Like you, myself and my postmodern cabinet live in a building, which lives in a neighborhood. Like all neighborhoods, it is constantly changing—but that doesn’t mean it should change without purpose or heart.
Tell your family, friends, neighbors—anyone who will listen; ‘don’t sell your land to the man’. Institute trusts that will help keep your properties in the hands of the right people. Allow them to be used for community centers, educational institutions, and historical societies. Give the gift that keeps on giving: a safe place that can’t be taken by anyone.
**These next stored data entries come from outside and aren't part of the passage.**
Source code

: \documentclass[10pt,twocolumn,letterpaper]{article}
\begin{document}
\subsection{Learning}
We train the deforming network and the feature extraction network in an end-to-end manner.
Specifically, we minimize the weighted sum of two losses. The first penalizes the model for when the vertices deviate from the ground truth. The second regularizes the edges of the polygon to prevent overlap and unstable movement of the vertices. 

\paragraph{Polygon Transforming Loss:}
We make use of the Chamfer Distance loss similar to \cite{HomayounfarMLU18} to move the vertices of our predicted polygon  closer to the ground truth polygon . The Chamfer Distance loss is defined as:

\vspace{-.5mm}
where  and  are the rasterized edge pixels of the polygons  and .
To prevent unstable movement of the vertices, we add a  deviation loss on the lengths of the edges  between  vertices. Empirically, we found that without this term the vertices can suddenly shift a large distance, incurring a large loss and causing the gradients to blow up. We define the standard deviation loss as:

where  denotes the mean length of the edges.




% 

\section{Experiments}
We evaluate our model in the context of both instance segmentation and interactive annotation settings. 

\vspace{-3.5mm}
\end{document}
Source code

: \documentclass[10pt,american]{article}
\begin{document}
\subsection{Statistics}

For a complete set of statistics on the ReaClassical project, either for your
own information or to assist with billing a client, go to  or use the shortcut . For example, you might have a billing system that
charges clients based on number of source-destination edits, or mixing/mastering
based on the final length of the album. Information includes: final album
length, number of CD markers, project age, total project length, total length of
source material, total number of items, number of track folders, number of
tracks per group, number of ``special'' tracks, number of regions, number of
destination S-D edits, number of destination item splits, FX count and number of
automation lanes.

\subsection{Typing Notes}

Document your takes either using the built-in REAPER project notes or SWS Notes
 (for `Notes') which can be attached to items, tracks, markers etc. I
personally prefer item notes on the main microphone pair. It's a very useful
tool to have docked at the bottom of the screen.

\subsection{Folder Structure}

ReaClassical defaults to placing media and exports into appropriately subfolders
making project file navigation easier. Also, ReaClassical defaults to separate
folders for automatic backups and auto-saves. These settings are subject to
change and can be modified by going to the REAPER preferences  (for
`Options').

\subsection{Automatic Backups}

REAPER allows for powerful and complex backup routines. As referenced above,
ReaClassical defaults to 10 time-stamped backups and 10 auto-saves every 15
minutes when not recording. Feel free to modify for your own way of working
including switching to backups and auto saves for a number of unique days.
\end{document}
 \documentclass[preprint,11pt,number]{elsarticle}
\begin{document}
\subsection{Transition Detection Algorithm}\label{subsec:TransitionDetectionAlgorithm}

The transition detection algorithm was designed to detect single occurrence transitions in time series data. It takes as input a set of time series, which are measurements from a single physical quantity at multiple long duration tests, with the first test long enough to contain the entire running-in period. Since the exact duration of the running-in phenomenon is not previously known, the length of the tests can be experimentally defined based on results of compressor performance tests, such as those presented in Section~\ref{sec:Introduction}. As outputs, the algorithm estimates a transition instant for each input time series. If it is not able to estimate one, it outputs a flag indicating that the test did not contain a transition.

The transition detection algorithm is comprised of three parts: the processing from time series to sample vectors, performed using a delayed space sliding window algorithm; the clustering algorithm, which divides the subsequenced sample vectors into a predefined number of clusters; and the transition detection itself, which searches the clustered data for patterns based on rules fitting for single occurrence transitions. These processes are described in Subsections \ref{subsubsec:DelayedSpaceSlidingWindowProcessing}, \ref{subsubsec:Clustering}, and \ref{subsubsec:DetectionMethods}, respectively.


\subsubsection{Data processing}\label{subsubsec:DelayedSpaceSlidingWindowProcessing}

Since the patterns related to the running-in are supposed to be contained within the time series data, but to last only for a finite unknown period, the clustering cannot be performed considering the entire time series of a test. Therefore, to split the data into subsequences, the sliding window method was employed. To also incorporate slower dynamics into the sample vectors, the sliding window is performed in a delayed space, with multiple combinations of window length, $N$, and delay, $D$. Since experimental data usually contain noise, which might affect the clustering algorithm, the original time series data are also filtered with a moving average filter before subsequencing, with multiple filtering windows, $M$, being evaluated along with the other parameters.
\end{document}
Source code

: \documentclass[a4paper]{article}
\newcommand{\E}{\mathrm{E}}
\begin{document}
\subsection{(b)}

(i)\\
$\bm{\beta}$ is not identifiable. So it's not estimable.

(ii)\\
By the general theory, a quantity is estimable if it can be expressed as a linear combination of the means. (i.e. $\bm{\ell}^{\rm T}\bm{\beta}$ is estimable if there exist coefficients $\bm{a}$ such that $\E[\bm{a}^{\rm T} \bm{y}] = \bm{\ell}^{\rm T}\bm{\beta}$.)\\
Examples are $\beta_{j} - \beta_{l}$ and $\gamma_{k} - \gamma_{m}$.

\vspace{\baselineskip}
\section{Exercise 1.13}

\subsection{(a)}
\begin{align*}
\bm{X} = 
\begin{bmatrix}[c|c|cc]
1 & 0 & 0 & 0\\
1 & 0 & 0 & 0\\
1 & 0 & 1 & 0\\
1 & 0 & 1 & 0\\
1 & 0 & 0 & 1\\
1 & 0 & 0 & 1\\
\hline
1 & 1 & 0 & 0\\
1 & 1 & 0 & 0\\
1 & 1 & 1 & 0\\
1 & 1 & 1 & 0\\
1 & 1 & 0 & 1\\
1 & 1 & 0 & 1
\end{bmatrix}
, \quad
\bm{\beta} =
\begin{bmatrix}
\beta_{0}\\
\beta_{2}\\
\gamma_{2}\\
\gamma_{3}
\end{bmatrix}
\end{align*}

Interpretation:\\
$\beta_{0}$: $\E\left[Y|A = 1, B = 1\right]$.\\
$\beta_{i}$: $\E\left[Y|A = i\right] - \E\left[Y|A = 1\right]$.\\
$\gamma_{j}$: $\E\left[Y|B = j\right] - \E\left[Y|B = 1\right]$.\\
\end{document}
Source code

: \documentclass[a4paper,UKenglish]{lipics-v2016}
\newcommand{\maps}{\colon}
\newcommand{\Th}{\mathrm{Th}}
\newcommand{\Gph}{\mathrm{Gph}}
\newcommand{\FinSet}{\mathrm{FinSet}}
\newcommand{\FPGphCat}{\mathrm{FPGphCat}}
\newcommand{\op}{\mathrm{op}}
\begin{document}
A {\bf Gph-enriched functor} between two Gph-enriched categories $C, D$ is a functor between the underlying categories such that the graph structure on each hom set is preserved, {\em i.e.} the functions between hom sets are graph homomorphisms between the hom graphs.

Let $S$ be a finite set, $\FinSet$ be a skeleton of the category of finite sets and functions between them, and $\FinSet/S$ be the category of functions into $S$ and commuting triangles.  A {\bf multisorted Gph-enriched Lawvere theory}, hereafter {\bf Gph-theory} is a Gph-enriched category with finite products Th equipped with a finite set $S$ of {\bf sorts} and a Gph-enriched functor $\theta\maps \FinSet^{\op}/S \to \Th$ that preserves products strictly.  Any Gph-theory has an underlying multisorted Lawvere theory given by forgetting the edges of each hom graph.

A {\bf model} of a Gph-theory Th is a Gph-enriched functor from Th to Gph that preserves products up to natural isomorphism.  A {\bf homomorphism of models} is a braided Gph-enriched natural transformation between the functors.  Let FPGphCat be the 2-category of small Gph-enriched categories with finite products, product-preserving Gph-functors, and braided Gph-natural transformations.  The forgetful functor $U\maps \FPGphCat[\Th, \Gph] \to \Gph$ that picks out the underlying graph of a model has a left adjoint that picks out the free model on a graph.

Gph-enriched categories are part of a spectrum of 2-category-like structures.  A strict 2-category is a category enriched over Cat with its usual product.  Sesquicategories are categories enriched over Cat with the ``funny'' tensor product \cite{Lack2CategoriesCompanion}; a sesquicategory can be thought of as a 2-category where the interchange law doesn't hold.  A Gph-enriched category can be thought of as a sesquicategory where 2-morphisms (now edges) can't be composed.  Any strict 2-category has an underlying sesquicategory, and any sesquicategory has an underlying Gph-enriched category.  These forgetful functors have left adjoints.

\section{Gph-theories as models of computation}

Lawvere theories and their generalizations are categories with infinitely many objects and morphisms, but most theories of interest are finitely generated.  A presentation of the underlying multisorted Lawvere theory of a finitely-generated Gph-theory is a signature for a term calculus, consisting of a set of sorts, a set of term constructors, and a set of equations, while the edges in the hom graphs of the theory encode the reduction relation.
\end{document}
We deserve beautiful spaces, we deserve homes, we deserve our traditions. We have the right to convene, hold our meetings, and form memories together. Recall the landscapes you grew up in that have formed who you are today. Weaponize your sentimentality, and use nostalgia as a utopian guide to build a future that makes sense to you and your peers. Visualize your dream interiors, homes, and cities. Manifest your everyday environments into something you actually want, something recognizable and meaningful. Don’t let the opps tell you what is impossible or out of reach.
Hug your buildings tight, and give your neighbors a big smile when you see them. Don’t fear change, embrace it. Change is not something we have to be passive agents in. We can guide change, and with collective effort and a little delusion, we can put our dreams into motion and transform what was once seen as a nostalgic fantasy into our full-fledged reality.
United, we are generations of escapists for social change.